Dramatic footage from the scene, where flames engulfed the ninth and tenth floors of a 22-storey building, showed people trying to climb down cables between air conditioning units. Local media reported that at least six people had tried to jump to escape the flames.
Police confirmed the rise in death toll and said 70 others had been injured. The fire broke out shortly after midday on Thursday in the FR Tower, an office building on a busy street in the capital’s Banani business district.
An intense operation to tackle the blaze lasted several hours and included at least 20 fire crews as well as the military, which supplied helicopters to dump water on the tower from one of the city’s lakes.
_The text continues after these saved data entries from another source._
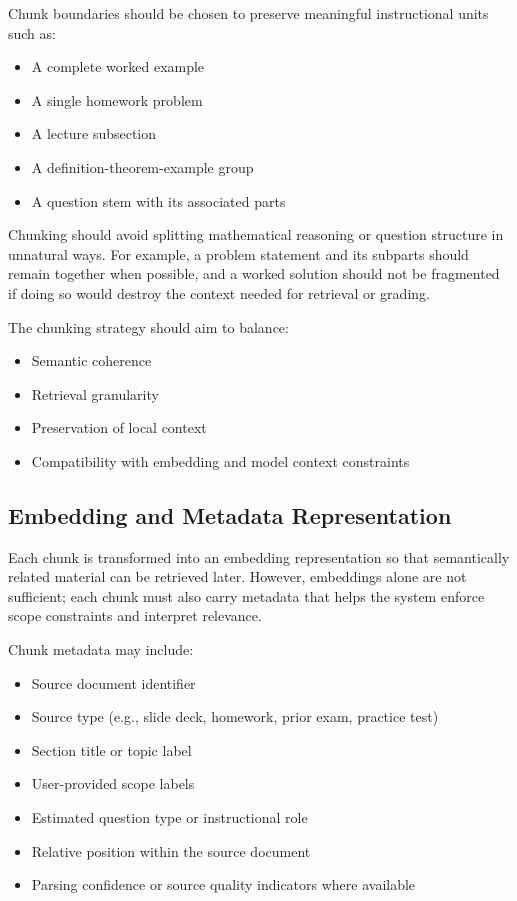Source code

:\documentclass[11pt]{article}
\begin{document}
Chunk boundaries should be chosen to preserve meaningful instructional units such as:
\begin{itemize}
\item A complete worked example
\item A single homework problem
\item A lecture subsection
\item A definition-theorem-example group
\item A question stem with its associated parts
\end{itemize}

Chunking should avoid splitting mathematical reasoning or question structure in unnatural ways. For example, a problem statement and its subparts should remain together when possible, and a worked solution should not be fragmented if doing so would destroy the context needed for retrieval or grading.

The chunking strategy should aim to balance:
\begin{itemize}
\item Semantic coherence
\item Retrieval granularity
\item Preservation of local context
\item Compatibility with embedding and model context constraints
\end{itemize}

\subsection{Embedding and Metadata Representation}
Each chunk is transformed into an embedding representation so that semantically related material can be retrieved later. However, embeddings alone are not sufficient; each chunk must also carry metadata that helps the system enforce scope constraints and interpret relevance.

Chunk metadata may include:
\begin{itemize}
\item Source document identifier
\item Source type (e.g., slide deck, homework, prior exam, practice test)
\item Section title or topic label
\item User-provided scope labels
\item Estimated question type or instructional role
\item Relative position within the source document
\item Parsing confidence or source quality indicators where available
\end{itemize}
\end{document}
In the early evening, fire service deputy director Debashish Bardhan said “the situation is under control”, and that while the operation continued most of those trapped on the upper floors without an escape route had been rescued.
At the height of the blaze, witness Sajib Hasan said people were seen shouting for help from windows on the upper floors of the building. Thick plumes of smoke impaired the efforts of firefighters, but Mr Hasan said he watched at least a dozen people get rescued by hydraulic cranes.
A Facebook Live video taken by Roy Pinaki showed five people scaling down from windows while building materials fell around them. One person slipped from what appeared to be a rope that people were using to escape, bounced off utility wires and fell to the ground.
And a correspondent for The Daily Star, Bangladesh’s largest English-language newspaper, reported that at least six people had been seen trying to jump to safety. They were all reportedly rushed to hospital and their condition was unknown.
The 19 dead included one Sri Lankan citizen, Banani police chief Forman Ali told reporters at a media briefing.
Workers at Vivid Holidays, a tourism business based on the first floor, said all their employees were accounted for but “we don’t know what happened to the people who work on the upper floors”.
One woman at the scene told The Daily Star that her daughter, Aparajita Barua, works in an office on the 12th floor of the building.
“During our last contact, she told us there were huge fumes in the building and that she was finding it difficult to breathe. Now, we can’t reach her on the phone,” she said.
Bangladesh suffers frequently from major building fires, in part due to poor enforcement of regulations. Last month, a fire killed at least 81 people in the capital.
In 2012, a fire raced through a garment factory on the outskirts of Dhaka, killing at least 112 people trapped behind its locked gates. Less than six months later, another building containing garment factories collapsed, killing more than 1,100 people.